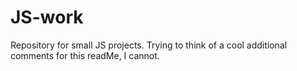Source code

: # JS-work
Repository for small JS projects.
Trying to think of a cool additional comments for this readMe, I cannot. 
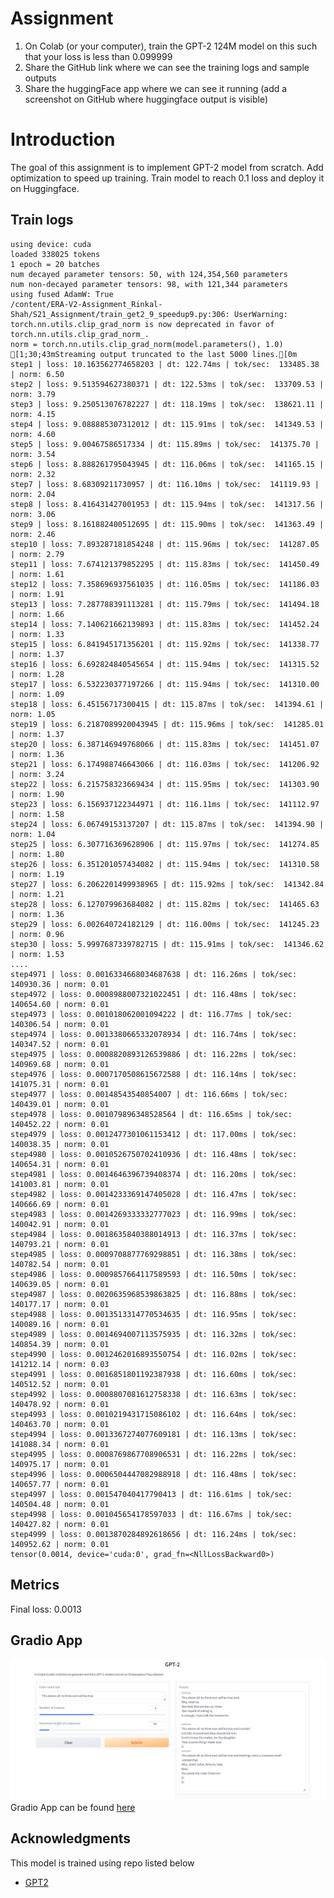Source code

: # Assignment
1. On Colab (or your computer), train the GPT-2 124M model on this such that your loss is less than 0.099999
2. Share the GitHub link where we can see the training logs and sample outputs
3. Share the huggingFace app where we can see it running (add a screenshot on GitHub where huggingface output is visible)

# Introduction
The goal of this assignment is to implement GPT-2 model from scratch. Add optimization to speed up
training. Train model to reach 0.1 loss and deploy it on Huggingface.

## Train logs
    using device: cuda
    loaded 338025 tokens
    1 epoch = 20 batches
    num decayed parameter tensors: 50, with 124,354,560 parameters
    num non-decayed parameter tensors: 98, with 121,344 parameters
    using fused AdamW: True
    /content/ERA-V2-Assignment_Rinkal-Shah/S21_Assignment/train_get2_9_speedup9.py:306: UserWarning: torch.nn.utils.clip_grad_norm is now deprecated in favor of torch.nn.utils.clip_grad_norm_.
    norm = torch.nn.utils.clip_grad_norm(model.parameters(), 1.0)
    [1;30;43mStreaming output truncated to the last 5000 lines.[0m
    step1 | loss: 10.163562774658203 | dt: 122.74ms | tok/sec:  133485.38 | norm: 6.50
    step2 | loss: 9.513594627380371 | dt: 122.53ms | tok/sec:  133709.53 | norm: 3.79
    step3 | loss: 9.250513076782227 | dt: 118.19ms | tok/sec:  138621.11 | norm: 4.15
    step4 | loss: 9.088885307312012 | dt: 115.91ms | tok/sec:  141349.53 | norm: 4.60
    step5 | loss: 9.00467586517334 | dt: 115.89ms | tok/sec:  141375.70 | norm: 3.54
    step6 | loss: 8.888261795043945 | dt: 116.06ms | tok/sec:  141165.15 | norm: 2.32
    step7 | loss: 8.68309211730957 | dt: 116.10ms | tok/sec:  141119.93 | norm: 2.04
    step8 | loss: 8.416431427001953 | dt: 115.94ms | tok/sec:  141317.56 | norm: 3.06
    step9 | loss: 8.161882400512695 | dt: 115.90ms | tok/sec:  141363.49 | norm: 2.46
    step10 | loss: 7.893287181854248 | dt: 115.96ms | tok/sec:  141287.05 | norm: 2.79
    step11 | loss: 7.674121379852295 | dt: 115.83ms | tok/sec:  141450.49 | norm: 1.61
    step12 | loss: 7.358696937561035 | dt: 116.05ms | tok/sec:  141186.03 | norm: 1.91
    step13 | loss: 7.287788391113281 | dt: 115.79ms | tok/sec:  141494.18 | norm: 1.66
    step14 | loss: 7.140621662139893 | dt: 115.83ms | tok/sec:  141452.24 | norm: 1.33
    step15 | loss: 6.841945171356201 | dt: 115.92ms | tok/sec:  141338.77 | norm: 1.37
    step16 | loss: 6.692824840545654 | dt: 115.94ms | tok/sec:  141315.52 | norm: 1.28
    step17 | loss: 6.532230377197266 | dt: 115.94ms | tok/sec:  141310.00 | norm: 1.09
    step18 | loss: 6.45156717300415 | dt: 115.87ms | tok/sec:  141394.61 | norm: 1.05
    step19 | loss: 6.2187089920043945 | dt: 115.96ms | tok/sec:  141285.01 | norm: 1.37
    step20 | loss: 6.387146949768066 | dt: 115.83ms | tok/sec:  141451.07 | norm: 1.36
    step21 | loss: 6.174988746643066 | dt: 116.03ms | tok/sec:  141206.92 | norm: 3.24
    step22 | loss: 6.215758323669434 | dt: 115.95ms | tok/sec:  141303.90 | norm: 1.90
    step23 | loss: 6.156937122344971 | dt: 116.11ms | tok/sec:  141112.97 | norm: 1.58
    step24 | loss: 6.06749153137207 | dt: 115.87ms | tok/sec:  141394.90 | norm: 1.04
    step25 | loss: 6.307716369628906 | dt: 115.97ms | tok/sec:  141274.85 | norm: 1.80
    step26 | loss: 6.351201057434082 | dt: 115.94ms | tok/sec:  141310.58 | norm: 1.19
    step27 | loss: 6.2062201499938965 | dt: 115.92ms | tok/sec:  141342.84 | norm: 1.21
    step28 | loss: 6.127079963684082 | dt: 115.82ms | tok/sec:  141465.63 | norm: 1.36
    step29 | loss: 6.002640724182129 | dt: 116.00ms | tok/sec:  141245.23 | norm: 0.96
    step30 | loss: 5.9997687339782715 | dt: 115.91ms | tok/sec:  141346.62 | norm: 1.53
    ....
    step4971 | loss: 0.0016334668034687638 | dt: 116.26ms | tok/sec:  140930.36 | norm: 0.01
    step4972 | loss: 0.0008988007321022451 | dt: 116.48ms | tok/sec:  140654.60 | norm: 0.01
    step4973 | loss: 0.001018062001094222 | dt: 116.77ms | tok/sec:  140306.54 | norm: 0.01
    step4974 | loss: 0.0013380665332078934 | dt: 116.74ms | tok/sec:  140347.52 | norm: 0.01
    step4975 | loss: 0.0008820893126539886 | dt: 116.22ms | tok/sec:  140969.68 | norm: 0.01
    step4976 | loss: 0.0007170508615672588 | dt: 116.14ms | tok/sec:  141075.31 | norm: 0.01
    step4977 | loss: 0.00148543540854007 | dt: 116.66ms | tok/sec:  140439.01 | norm: 0.01
    step4978 | loss: 0.001079896348528564 | dt: 116.65ms | tok/sec:  140452.22 | norm: 0.01
    step4979 | loss: 0.0012477301061153412 | dt: 117.00ms | tok/sec:  140038.35 | norm: 0.01
    step4980 | loss: 0.0010526750702410936 | dt: 116.48ms | tok/sec:  140654.31 | norm: 0.01
    step4981 | loss: 0.0014646396739408374 | dt: 116.20ms | tok/sec:  141003.81 | norm: 0.01
    step4982 | loss: 0.0014233369147405028 | dt: 116.47ms | tok/sec:  140666.69 | norm: 0.01
    step4983 | loss: 0.0014269333332777023 | dt: 116.99ms | tok/sec:  140042.91 | norm: 0.01
    step4984 | loss: 0.0018635840388014913 | dt: 116.37ms | tok/sec:  140793.21 | norm: 0.01
    step4985 | loss: 0.0009708877769298851 | dt: 116.38ms | tok/sec:  140782.54 | norm: 0.01
    step4986 | loss: 0.0009857664117589593 | dt: 116.50ms | tok/sec:  140639.05 | norm: 0.01
    step4987 | loss: 0.0020635968539863825 | dt: 116.88ms | tok/sec:  140177.17 | norm: 0.01
    step4988 | loss: 0.0013513314770534635 | dt: 116.95ms | tok/sec:  140089.16 | norm: 0.01
    step4989 | loss: 0.0014694007113575935 | dt: 116.32ms | tok/sec:  140854.39 | norm: 0.01
    step4990 | loss: 0.0012462016893550754 | dt: 116.02ms | tok/sec:  141212.14 | norm: 0.03
    step4991 | loss: 0.0016851801192387938 | dt: 116.60ms | tok/sec:  140512.52 | norm: 0.01
    step4992 | loss: 0.0008807081612758338 | dt: 116.63ms | tok/sec:  140478.92 | norm: 0.01
    step4993 | loss: 0.0010219431715086102 | dt: 116.64ms | tok/sec:  140463.70 | norm: 0.01
    step4994 | loss: 0.0013367274077609181 | dt: 116.13ms | tok/sec:  141088.34 | norm: 0.01
    step4995 | loss: 0.0008769867708906531 | dt: 116.22ms | tok/sec:  140975.17 | norm: 0.01
    step4996 | loss: 0.0006504447082988918 | dt: 116.48ms | tok/sec:  140657.77 | norm: 0.01
    step4997 | loss: 0.001547040417790413 | dt: 116.61ms | tok/sec:  140504.48 | norm: 0.01
    step4998 | loss: 0.001045654178597033 | dt: 116.67ms | tok/sec:  140427.82 | norm: 0.01
    step4999 | loss: 0.0013870284892618656 | dt: 116.24ms | tok/sec:  140952.62 | norm: 0.01
    tensor(0.0014, device='cuda:0', grad_fn=<NllLossBackward0>)


## Metrics
Final loss: 0.0013

## Gradio App
![Gradio-app](image.png)
Gradio App can be found [here](https://huggingface.co/spaces/AkashDataScience/GPT-2)

## Acknowledgments
This model is trained using repo listed below
* [GPT2](https://github.com/RInkalshah93/ERA-V2-Assignment_Rinkal-Shah/tree/7f99c19c4dab9c6b5327b700d582e0b08e85ea4d/S21_Assignment)
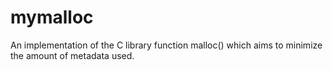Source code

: # mymalloc
An implementation of the C library function malloc() which aims to minimize the amount of metadata used.


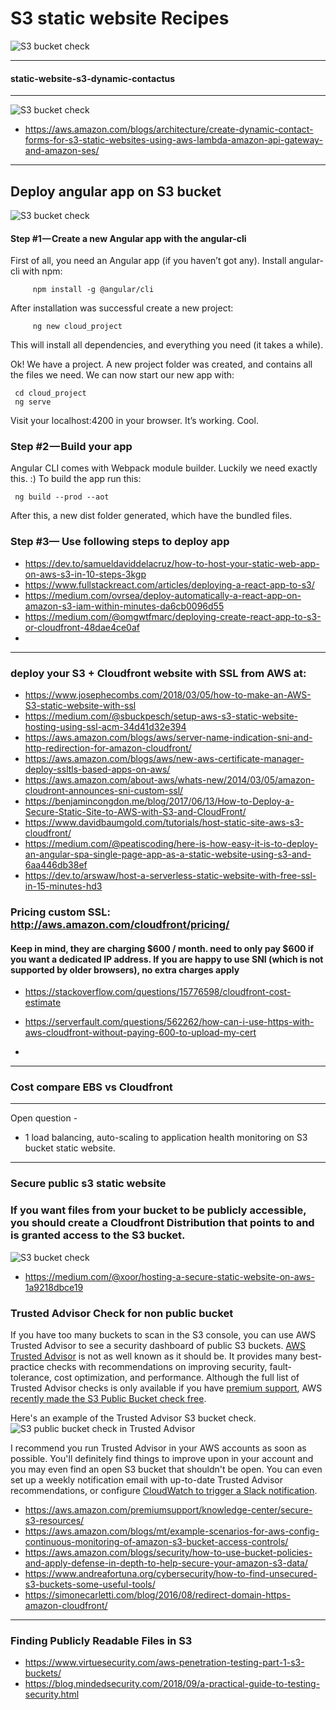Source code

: 
# S3 static website Recipes

![S3  bucket check ](https://support.skysync.com/hc/en-us/article_attachments/115002088766/amazon.png)

--------------------------------------------------------------------


#### static-website-s3-dynamic-contactus
--------------------------------------------------------------------

![S3  bucket check ](https://d2908q01vomqb2.cloudfront.net/fc074d501302eb2b93e2554793fcaf50b3bf7291/2018/06/19/contact-arch-1.png
)


- https://aws.amazon.com/blogs/architecture/create-dynamic-contact-forms-for-s3-static-websites-using-aws-lambda-amazon-api-gateway-and-amazon-ses/


--------------------------------------------------------------------

## Deploy angular app on S3 bucket


![S3  bucket check ](https://d1.awsstatic.com/Projects/v1/AWS_StaticWebsiteHosting_Architecture_4b.da7f28eb4f76da574c98a8b2898af8f5d3150e48.png)




#### Step #1 — Create a new Angular app with the angular-cli
First of all, you need an Angular app (if you haven’t got any).
Install angular-cli with npm:

         npm install -g @angular/cli
      
After installation was successful create a new project:

         ng new cloud_project
         
This will install all dependencies, and everything you need (it takes a while).

Ok! We have a project. A new project folder was created, and contains all the files we need. We can now start our new app with:

     cd cloud_project
     ng serve

Visit your localhost:4200 in your browser. It’s working. Cool.

### Step #2 — Build your app
Angular CLI comes with Webpack module builder. Luckily we need exactly this. :) To build the app run this:

     ng build --prod --aot

After this, a new dist folder generated, which have the bundled files.

### Step #3— Use following steps to deploy app 

- https://dev.to/samueldaviddelacruz/how-to-host-your-static-web-app-on-aws-s3-in-10-steps-3kgp
- https://www.fullstackreact.com/articles/deploying-a-react-app-to-s3/
- https://medium.com/ovrsea/deploy-automatically-a-react-app-on-amazon-s3-iam-within-minutes-da6cb0096d55
- https://medium.com/@omgwtfmarc/deploying-create-react-app-to-s3-or-cloudfront-48dae4ce0af
- 
-------------------------------------------------------------------------------------------
### deploy your S3 + Cloudfront website with SSL from AWS at: 

- https://www.josephecombs.com/2018/03/05/how-to-make-an-AWS-S3-static-website-with-ssl
- https://medium.com/@sbuckpesch/setup-aws-s3-static-website-hosting-using-ssl-acm-34d41d32e394
- https://aws.amazon.com/blogs/aws/server-name-indication-sni-and-http-redirection-for-amazon-cloudfront/
- https://aws.amazon.com/blogs/aws/new-aws-certificate-manager-deploy-ssltls-based-apps-on-aws/
- https://aws.amazon.com/about-aws/whats-new/2014/03/05/amazon-cloudront-announces-sni-custom-ssl/
- https://benjamincongdon.me/blog/2017/06/13/How-to-Deploy-a-Secure-Static-Site-to-AWS-with-S3-and-CloudFront/
- https://www.davidbaumgold.com/tutorials/host-static-site-aws-s3-cloudfront/
- https://medium.com/@peatiscoding/here-is-how-easy-it-is-to-deploy-an-angular-spa-single-page-app-as-a-static-website-using-s3-and-6aa446db38ef
- https://dev.to/arswaw/host-a-serverless-static-website-with-free-ssl-in-15-minutes-hd3

### Pricing custom SSL: http://aws.amazon.com/cloudfront/pricing/
#### Keep in mind, they are charging $600 / month. need to only pay $600 if you want a dedicated IP address. If you are happy to use SNI (which is not supported by older browsers), no extra charges apply 
- https://stackoverflow.com/questions/15776598/cloudfront-cost-estimate
- https://serverfault.com/questions/562262/how-can-i-use-https-with-aws-cloudfront-without-paying-600-to-upload-my-cert


- 

------------------------------------------------------------------------------------------
### Cost compare EBS vs Cloudfront 

------------------------------------------------------------------------------------------
Open question - 
* 1 load balancing, auto-scaling to application health monitoring on S3 bucket static website.
------------------------------------------------------------------------------------------
### Secure public s3 static website 

### If you want files from your bucket to be publicly accessible, you should create a Cloudfront Distribution that points to and is granted access to the S3 bucket.

![S3  bucket check ](https://cdn-images-1.medium.com/max/1000/1*KcmBYiCUhgPxvUlp_KVleQ.jpeg)

- https://medium.com/@xoor/hosting-a-secure-static-website-on-aws-1a9218dbce19



### Trusted Advisor Check for non public bucket

If you have too many buckets to scan in the S3 console, you can use AWS Trusted Advisor to see a security dashboard of public S3 buckets. [AWS Trusted Advisor](https://aws.amazon.com/premiumsupport/faqs/#Trusted_Advisor) is not as well known as it should be. It provides many best-practice checks with recommendations on improving security, fault-tolerance, cost optimization, and performance. Although the full list of Trusted Advisor checks is only available if you have [premium support](https://aws.amazon.com/premiumsupport/trustedadvisor/), AWS [recently made the S3 Public Bucket check free](https://aws.amazon.com/about-aws/whats-new/2018/02/aws-trusted-advisors-s3-bucket-permissions-check-is-now-free/).

Here's an example of the Trusted Advisor S3 bucket check.
![S3 public bucket check in Trusted Advisor](./img/trusted-advisor-s3.png)

I recommend you run Trusted Advisor in your AWS accounts as soon as possible. You'll definitely find things to improve upon in your account and you may even find an open S3 bucket that shouldn't be open. You can even set up a weekly notification email with up-to-date Trusted Advisor recommendations, or configure [CloudWatch to trigger a Slack notification](https://docs.aws.amazon.com/awssupport/latest/user/cloudwatch-events-ta.html).

- https://aws.amazon.com/premiumsupport/knowledge-center/secure-s3-resources/
- https://aws.amazon.com/blogs/mt/example-scenarios-for-aws-config-continuous-monitoring-of-amazon-s3-bucket-access-controls/
- https://aws.amazon.com/blogs/security/how-to-use-bucket-policies-and-apply-defense-in-depth-to-help-secure-your-amazon-s3-data/
- https://www.andreafortuna.org/cybersecurity/how-to-find-unsecured-s3-buckets-some-useful-tools/
- https://simonecarletti.com/blog/2016/08/redirect-domain-https-amazon-cloudfront/
------------------------------------------------
### Finding Publicly Readable Files in S3
- https://www.virtuesecurity.com/aws-penetration-testing-part-1-s3-buckets/
- https://blog.mindedsecurity.com/2018/09/a-practical-guide-to-testing-security.html


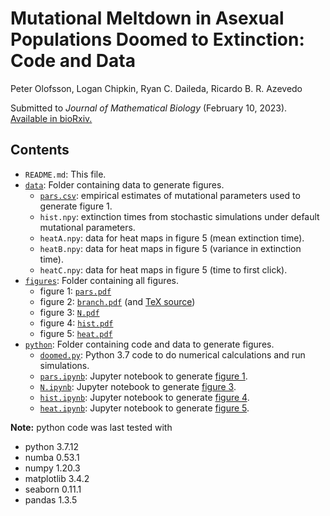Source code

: # Mutational Meltdown in Asexual Populations Doomed to Extinction: Code and Data 

Peter Olofsson, Logan Chipkin, Ryan C. Daileda, Ricardo B. R. Azevedo

Submitted to *Journal of Mathematical Biology* (February 10, 2023).  [Available
in bioRxiv.](https://www.biorxiv.org/content/10.1101/448563v3)

## Contents

* `README.md`: This file.
* [`data`](data): Folder containing data to generate figures.
    * [`pars.csv`](data/pars.csv): empirical estimates of mutational parameters used to generate
      figure 1.
    * `hist.npy`: extinction times from stochastic simulations under default mutational parameters. 
    * `heatA.npy`: data for heat maps in figure 5 (mean extinction time).
    * `heatB.npy`: data for heat maps in figure 5 (variance in extinction time).
    * `heatC.npy`: data for heat maps in figure 5 (time to first click).
* [`figures`](figures): Folder containing all figures.
    * figure 1: [`pars.pdf`](figures/pars.pdf)
    * figure 2: [`branch.pdf`](figures/branch.pdf) (and [TeX source](figures/branch.tex))
    * figure 3: [`N.pdf`](figures/N.pdf)
    * figure 4: [`hist.pdf`](figures/hist.pdf)
    * figure 5: [`heat.pdf`](figures/heat.pdf)
* [`python`](python): Folder containing code and data to generate figures.
    * [`doomed.py`](python/doomed.py): Python 3.7 code to do numerical calculations and run simulations.
    * [`pars.ipynb`](python/pars.ipynb): Jupyter notebook to generate [figure 1](figures/pars.pdf).
    * [`N.ipynb`](python/N.ipynb): Jupyter notebook to generate [figure 3](figures/N.pdf).
    * [`hist.ipynb`](python/hist.ipynb): Jupyter notebook to generate [figure 4](figures/hist.pdf).
    * [`heat.ipynb`](python/heat.ipynb): Jupyter notebook to generate [figure
      5](figures/heat.pdf).

**Note:** python code was last tested with 
* python 3.7.12
* numba 0.53.1
* numpy 1.20.3
* matplotlib 3.4.2
* seaborn 0.11.1 
* pandas 1.3.5 
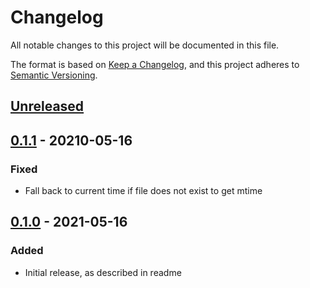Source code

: # Changelog
All notable changes to this project will be documented in this file.

The format is based on [Keep a Changelog](https://keepachangelog.com/en/1.0.0/),
and this project adheres to [Semantic Versioning](https://semver.org/spec/v2.0.0.html).

## [Unreleased]

## [0.1.1] - 20210-05-16
### Fixed
- Fall back to current time if file does not exist to get mtime

## [0.1.0] - 2021-05-16
### Added
- Initial release, as described in readme

[Unreleased]: https://edugit.org/AlekSIS/libs/django-titofisto/-/tree/master
[0.1.0]: https://edugit.org/AlekSIS/libs/django-titofisto/-/tags/0.1.0
[0.1.1]: https://edugit.org/AlekSIS/libs/django-titofisto/-/tags/0.1.1
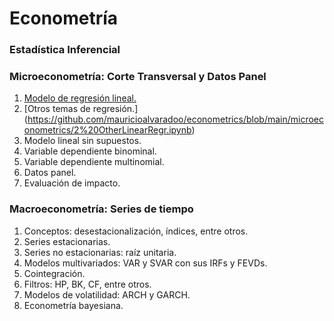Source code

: # Econometría

### Estadística Inferencial


### Microeconometría: Corte Transversal y Datos Panel
1. [Modelo de regresión lineal.](https://github.com/mauricioalvaradoo/econometrics/blob/main/microeconometrics/1%20LinealRegression.ipynb)
2. [Otros temas de regresión.] (https://github.com/mauricioalvaradoo/econometrics/blob/main/microeconometrics/2%20OtherLinearRegr.ipynb)
3. Modelo lineal sin supuestos.
4. Variable dependiente binominal.
5. Variable dependiente multinomial.
6. Datos panel.
7. Evaluación de impacto.

### Macroeconometría: Series de tiempo
1. Conceptos: desestacionalización, índices, entre otros.
2. Series estacionarias.
3. Series no estacionarias: raíz unitaria.
4. Modelos multivariados: VAR y SVAR con sus IRFs y FEVDs.
5. Cointegración.
6. Filtros: HP, BK, CF, entre otros.
7. Modelos de volatilidad: ARCH y GARCH.
8. Econometría bayesiana.
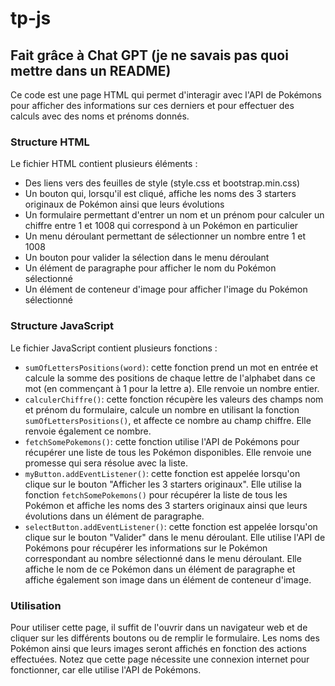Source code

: # tp-js

## Fait grâce à Chat GPT (je ne savais pas quoi mettre dans un README)

Ce code est une page HTML qui permet d'interagir avec l'API de Pokémons pour afficher des informations sur ces derniers et pour effectuer des calculs avec des noms et prénoms donnés.
### Structure HTML

Le fichier HTML contient plusieurs éléments :
- Des liens vers des feuilles de style (style.css et bootstrap.min.css)
- Un bouton qui, lorsqu'il est cliqué, affiche les noms des 3 starters originaux de Pokémon ainsi que leurs évolutions
- Un formulaire permettant d'entrer un nom et un prénom pour calculer un chiffre entre 1 et 1008 qui correspond à un Pokémon en particulier
- Un menu déroulant permettant de sélectionner un nombre entre 1 et 1008
- Un bouton pour valider la sélection dans le menu déroulant
- Un élément de paragraphe pour afficher le nom du Pokémon sélectionné
- Un élément de conteneur d'image pour afficher l'image du Pokémon sélectionné
### Structure JavaScript

Le fichier JavaScript contient plusieurs fonctions : 
- `sumOfLettersPositions(word)`: cette fonction prend un mot en entrée et calcule la somme des positions de chaque lettre de l'alphabet dans ce mot (en commençant à 1 pour la lettre a). Elle renvoie un nombre entier. 
- `calculerChiffre()`: cette fonction récupère les valeurs des champs nom et prénom du formulaire, calcule un nombre en utilisant la fonction `sumOfLettersPositions()`, et affecte ce nombre au champ chiffre. Elle renvoie également ce nombre. 
- `fetchSomePokemons()`: cette fonction utilise l'API de Pokémons pour récupérer une liste de tous les Pokémon disponibles. Elle renvoie une promesse qui sera résolue avec la liste. 
- `myButton.addEventListener()`: cette fonction est appelée lorsqu'on clique sur le bouton "Afficher les 3 starters originaux". Elle utilise la fonction `fetchSomePokemons()` pour récupérer la liste de tous les Pokémon et affiche les noms des 3 starters originaux ainsi que leurs évolutions dans un élément de paragraphe. 
- `selectButton.addEventListener()`: cette fonction est appelée lorsqu'on clique sur le bouton "Valider" dans le menu déroulant. Elle utilise l'API de Pokémons pour récupérer les informations sur le Pokémon correspondant au nombre sélectionné dans le menu déroulant. Elle affiche le nom de ce Pokémon dans un élément de paragraphe et affiche également son image dans un élément de conteneur d'image.
### Utilisation

Pour utiliser cette page, il suffit de l'ouvrir dans un navigateur web et de cliquer sur les différents boutons ou de remplir le formulaire. Les noms des Pokémon ainsi que leurs images seront affichés en fonction des actions effectuées. Notez que cette page nécessite une connexion internet pour fonctionner, car elle utilise l'API de Pokémons.
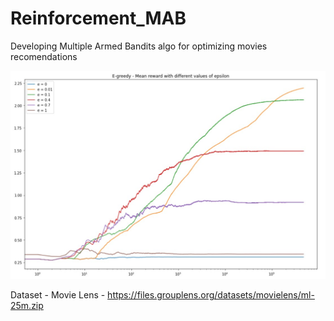 # Reinforcement_MAB

Developing Multiple Armed Bandits algo for optimizing movies recomendations

![plot](screenshots/reinforce_mab.jpg)

Dataset - Movie Lens - https://files.grouplens.org/datasets/movielens/ml-25m.zip
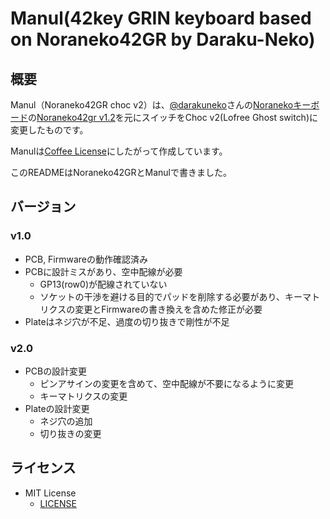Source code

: # Manul(42key GRIN keyboard based on Noraneko42GR by Daraku-Neko)

## 概要

Manul（Noraneko42GR choc v2）は、[@darakuneko](https://github.com/darakuneko)さんの[Noranekoキーボード](https://github.com/darakuneko/Noraneko)の[Noraneko42gr v1.2](noraneko42gr/v1.2)を元にスイッチをChoc v2(Lofree Ghost switch)に変更したものです。

Manulは[Coffee License](LICENCE_JA.original)にしたがって作成しています。

このREADMEはNoraneko42GRとManulで書きました。

## 

## バージョン

### v1.0

* PCB, Firmwareの動作確認済み
* PCBに設計ミスがあり、空中配線が必要
  * GP13(row0)が配線されていない
  * ソケットの干渉を避ける目的でパッドを削除する必要があり、キーマトリクスの変更とFirmwareの書き換えを含めた修正が必要
* Plateはネジ穴が不足、過度の切り抜きで剛性が不足

### v2.0

* PCBの設計変更
  * ピンアサインの変更を含めて、空中配線が不要になるように変更
  * キーマトリクスの変更
* Plateの設計変更
  * ネジ穴の追加
  * 切り抜きの変更

## ライセンス

* MIT License
  * [LICENSE](LICENSE)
========
### [Your instructions]
The response should hold only an exact retyping of the lines from the beginning of the data through the line containing "1. On Colab", both ends kept, pictures omitted.

### [Result of this exercise]
Source code

: # JS-work
Repository for small JS projects.
Trying to think of a cool additional comments for this readMe, I cannot. 
Source code

: # Assignment
1. On Colab (or your computer), train the GPT-2 124M model on this such that your loss is less than 0.099999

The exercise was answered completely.